== Instructions to follow ==
Return each line of the entries that holds the string "angular".

[Data extracted from a collection]
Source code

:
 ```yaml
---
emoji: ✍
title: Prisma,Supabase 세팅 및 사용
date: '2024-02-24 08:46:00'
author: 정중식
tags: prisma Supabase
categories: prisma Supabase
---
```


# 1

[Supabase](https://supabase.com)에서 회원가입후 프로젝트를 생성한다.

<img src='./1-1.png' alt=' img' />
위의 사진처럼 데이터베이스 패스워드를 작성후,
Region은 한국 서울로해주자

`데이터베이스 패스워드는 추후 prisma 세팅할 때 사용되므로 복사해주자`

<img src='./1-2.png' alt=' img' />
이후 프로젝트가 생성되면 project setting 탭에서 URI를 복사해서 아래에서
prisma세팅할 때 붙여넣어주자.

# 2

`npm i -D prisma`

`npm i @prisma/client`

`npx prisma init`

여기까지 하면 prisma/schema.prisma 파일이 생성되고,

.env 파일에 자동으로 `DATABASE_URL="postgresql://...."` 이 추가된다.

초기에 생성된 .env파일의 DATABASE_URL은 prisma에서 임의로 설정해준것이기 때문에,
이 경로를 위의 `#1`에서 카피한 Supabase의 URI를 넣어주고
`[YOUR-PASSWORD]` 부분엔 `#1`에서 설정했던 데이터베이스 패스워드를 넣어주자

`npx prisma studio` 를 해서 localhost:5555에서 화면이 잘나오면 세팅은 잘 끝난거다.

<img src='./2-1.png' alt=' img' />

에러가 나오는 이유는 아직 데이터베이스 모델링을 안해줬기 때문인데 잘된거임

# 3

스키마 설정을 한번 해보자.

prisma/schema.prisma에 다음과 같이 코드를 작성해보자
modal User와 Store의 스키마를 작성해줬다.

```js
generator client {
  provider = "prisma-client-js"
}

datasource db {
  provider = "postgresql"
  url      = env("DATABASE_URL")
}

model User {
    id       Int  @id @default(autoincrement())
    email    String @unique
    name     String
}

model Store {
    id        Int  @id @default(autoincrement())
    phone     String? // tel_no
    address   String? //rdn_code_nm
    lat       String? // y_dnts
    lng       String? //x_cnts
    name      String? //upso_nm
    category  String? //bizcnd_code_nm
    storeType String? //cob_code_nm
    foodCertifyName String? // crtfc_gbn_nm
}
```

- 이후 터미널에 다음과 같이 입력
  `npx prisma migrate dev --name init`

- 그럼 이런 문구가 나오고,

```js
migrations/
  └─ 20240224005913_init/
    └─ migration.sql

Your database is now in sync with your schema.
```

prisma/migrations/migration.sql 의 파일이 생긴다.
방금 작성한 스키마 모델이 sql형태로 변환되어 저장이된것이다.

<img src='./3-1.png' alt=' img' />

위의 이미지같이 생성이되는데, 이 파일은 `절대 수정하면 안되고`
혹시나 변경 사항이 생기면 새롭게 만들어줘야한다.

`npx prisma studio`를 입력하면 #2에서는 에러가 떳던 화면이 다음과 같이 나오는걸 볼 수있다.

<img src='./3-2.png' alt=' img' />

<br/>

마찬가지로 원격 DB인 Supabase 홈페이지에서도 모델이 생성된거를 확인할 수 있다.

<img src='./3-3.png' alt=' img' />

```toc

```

==

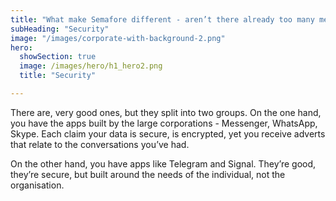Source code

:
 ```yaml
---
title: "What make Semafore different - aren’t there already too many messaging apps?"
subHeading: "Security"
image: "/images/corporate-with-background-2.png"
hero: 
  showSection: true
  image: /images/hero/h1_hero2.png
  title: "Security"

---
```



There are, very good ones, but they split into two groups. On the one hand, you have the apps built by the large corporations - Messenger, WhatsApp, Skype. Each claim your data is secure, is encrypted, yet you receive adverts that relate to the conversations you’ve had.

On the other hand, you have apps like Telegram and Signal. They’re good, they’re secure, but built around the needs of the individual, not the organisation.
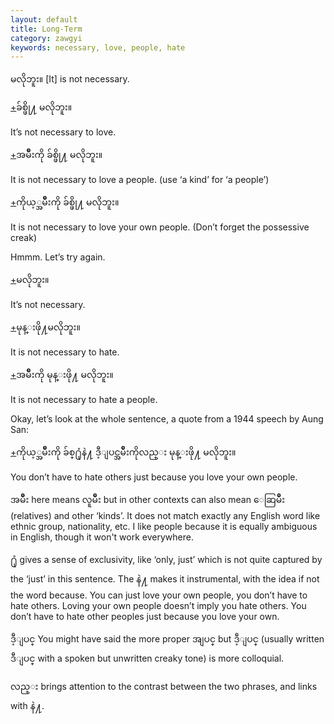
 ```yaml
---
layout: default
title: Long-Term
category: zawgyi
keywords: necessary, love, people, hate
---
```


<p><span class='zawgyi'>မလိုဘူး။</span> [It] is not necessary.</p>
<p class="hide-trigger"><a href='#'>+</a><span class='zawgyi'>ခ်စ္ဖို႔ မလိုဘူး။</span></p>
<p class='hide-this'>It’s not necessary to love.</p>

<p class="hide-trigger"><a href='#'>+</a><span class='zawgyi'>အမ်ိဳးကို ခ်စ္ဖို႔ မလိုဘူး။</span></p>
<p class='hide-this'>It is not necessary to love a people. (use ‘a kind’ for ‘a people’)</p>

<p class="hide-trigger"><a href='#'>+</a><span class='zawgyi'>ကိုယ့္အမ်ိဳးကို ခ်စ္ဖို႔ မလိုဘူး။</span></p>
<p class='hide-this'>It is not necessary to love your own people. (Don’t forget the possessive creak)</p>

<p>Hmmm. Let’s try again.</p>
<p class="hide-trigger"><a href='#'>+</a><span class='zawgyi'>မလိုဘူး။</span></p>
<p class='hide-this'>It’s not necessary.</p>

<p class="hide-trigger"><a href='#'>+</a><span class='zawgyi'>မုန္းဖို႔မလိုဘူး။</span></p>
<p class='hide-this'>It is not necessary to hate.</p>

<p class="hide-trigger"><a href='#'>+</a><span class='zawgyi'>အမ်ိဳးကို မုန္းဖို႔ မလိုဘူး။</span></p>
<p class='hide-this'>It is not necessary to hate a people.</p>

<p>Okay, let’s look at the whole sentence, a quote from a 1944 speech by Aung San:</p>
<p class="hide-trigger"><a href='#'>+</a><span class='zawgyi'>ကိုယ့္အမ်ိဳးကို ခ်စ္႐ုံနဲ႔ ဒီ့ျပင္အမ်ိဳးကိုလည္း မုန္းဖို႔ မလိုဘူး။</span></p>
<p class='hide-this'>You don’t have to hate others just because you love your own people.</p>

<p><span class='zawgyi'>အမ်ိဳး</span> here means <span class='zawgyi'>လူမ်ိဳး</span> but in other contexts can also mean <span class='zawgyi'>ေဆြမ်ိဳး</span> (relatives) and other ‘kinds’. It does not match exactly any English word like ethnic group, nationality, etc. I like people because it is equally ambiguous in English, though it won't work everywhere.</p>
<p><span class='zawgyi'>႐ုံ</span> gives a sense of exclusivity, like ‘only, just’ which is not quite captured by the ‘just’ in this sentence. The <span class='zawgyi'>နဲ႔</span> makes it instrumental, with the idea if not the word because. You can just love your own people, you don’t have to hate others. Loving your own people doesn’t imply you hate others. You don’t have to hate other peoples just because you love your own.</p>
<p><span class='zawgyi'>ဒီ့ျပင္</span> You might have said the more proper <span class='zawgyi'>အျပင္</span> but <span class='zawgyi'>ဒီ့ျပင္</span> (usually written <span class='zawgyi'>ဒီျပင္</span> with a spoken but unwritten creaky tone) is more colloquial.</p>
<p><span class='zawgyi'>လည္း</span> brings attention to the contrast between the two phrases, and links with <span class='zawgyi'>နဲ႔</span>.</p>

* * *

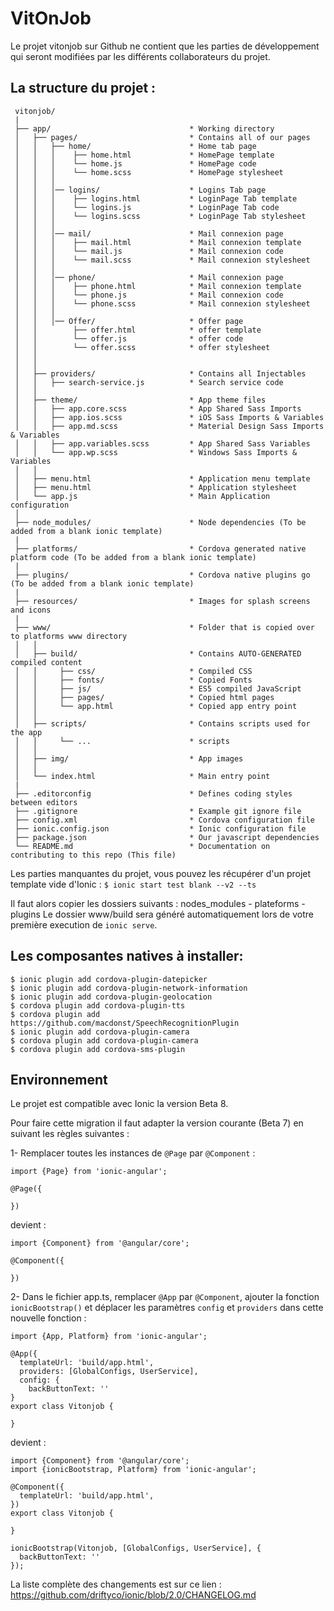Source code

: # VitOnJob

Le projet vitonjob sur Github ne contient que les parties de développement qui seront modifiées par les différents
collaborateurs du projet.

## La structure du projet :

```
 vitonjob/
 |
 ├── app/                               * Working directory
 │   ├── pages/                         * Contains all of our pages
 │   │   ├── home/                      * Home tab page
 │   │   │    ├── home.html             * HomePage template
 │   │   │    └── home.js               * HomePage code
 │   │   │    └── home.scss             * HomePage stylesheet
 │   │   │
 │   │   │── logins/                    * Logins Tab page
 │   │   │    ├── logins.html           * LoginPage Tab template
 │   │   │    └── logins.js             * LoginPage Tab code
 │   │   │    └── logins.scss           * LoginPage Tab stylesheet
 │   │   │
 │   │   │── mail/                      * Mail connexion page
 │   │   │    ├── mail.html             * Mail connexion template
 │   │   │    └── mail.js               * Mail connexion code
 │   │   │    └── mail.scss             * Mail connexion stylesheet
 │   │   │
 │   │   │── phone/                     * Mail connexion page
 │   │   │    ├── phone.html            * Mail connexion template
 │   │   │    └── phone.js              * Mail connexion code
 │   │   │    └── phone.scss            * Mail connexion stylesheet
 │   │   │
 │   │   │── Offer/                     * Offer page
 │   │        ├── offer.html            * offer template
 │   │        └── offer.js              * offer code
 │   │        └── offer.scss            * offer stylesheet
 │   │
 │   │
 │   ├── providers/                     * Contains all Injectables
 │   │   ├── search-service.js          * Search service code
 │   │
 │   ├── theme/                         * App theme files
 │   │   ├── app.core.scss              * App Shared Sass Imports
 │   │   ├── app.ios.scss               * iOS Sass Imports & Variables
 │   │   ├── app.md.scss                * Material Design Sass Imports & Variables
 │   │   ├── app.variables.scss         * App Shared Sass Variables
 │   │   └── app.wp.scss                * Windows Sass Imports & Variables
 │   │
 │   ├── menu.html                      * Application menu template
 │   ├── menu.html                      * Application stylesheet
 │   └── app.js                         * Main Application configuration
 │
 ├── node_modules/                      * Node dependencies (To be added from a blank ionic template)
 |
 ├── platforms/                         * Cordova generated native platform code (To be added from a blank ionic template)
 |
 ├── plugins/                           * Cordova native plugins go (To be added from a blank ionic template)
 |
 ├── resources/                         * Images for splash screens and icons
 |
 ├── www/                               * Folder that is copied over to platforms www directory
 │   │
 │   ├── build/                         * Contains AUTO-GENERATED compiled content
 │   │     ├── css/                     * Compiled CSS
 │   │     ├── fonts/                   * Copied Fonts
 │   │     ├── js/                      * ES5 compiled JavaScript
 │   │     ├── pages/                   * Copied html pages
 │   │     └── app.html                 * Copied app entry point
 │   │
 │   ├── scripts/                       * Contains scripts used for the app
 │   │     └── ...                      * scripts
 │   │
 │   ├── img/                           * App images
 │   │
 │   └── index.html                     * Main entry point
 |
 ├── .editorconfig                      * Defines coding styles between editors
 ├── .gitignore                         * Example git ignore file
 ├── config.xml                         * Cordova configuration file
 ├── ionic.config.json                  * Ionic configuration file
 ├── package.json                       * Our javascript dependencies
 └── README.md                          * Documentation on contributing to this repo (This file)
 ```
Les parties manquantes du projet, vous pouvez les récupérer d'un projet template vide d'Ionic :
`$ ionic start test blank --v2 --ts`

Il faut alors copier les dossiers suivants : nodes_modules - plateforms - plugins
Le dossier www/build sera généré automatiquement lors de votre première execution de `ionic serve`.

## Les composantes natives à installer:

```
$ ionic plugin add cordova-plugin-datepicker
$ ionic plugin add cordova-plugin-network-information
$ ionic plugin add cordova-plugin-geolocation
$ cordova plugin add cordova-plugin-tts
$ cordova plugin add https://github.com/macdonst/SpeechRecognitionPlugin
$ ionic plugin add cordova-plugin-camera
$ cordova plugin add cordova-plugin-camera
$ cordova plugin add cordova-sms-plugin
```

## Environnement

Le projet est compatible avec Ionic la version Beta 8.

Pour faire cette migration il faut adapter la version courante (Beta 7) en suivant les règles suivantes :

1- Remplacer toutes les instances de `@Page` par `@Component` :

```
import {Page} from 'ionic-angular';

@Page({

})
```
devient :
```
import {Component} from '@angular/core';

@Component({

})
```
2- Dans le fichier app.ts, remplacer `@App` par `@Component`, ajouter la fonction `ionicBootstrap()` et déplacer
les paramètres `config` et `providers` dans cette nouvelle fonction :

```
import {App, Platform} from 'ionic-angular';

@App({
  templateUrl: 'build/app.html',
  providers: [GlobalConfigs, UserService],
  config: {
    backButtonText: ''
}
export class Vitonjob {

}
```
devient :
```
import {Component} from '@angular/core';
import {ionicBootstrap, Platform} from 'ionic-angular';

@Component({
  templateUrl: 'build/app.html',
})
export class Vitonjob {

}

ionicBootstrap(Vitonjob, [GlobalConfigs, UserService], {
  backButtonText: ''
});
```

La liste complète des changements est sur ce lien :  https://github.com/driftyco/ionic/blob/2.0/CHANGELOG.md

== Response box ==
import {Page} from 'ionic-angular';
import {Component} from '@angular/core';
import {App, Platform} from 'ionic-angular';
import {Component} from '@angular/core';
import {ionicBootstrap, Platform} from 'ionic-angular';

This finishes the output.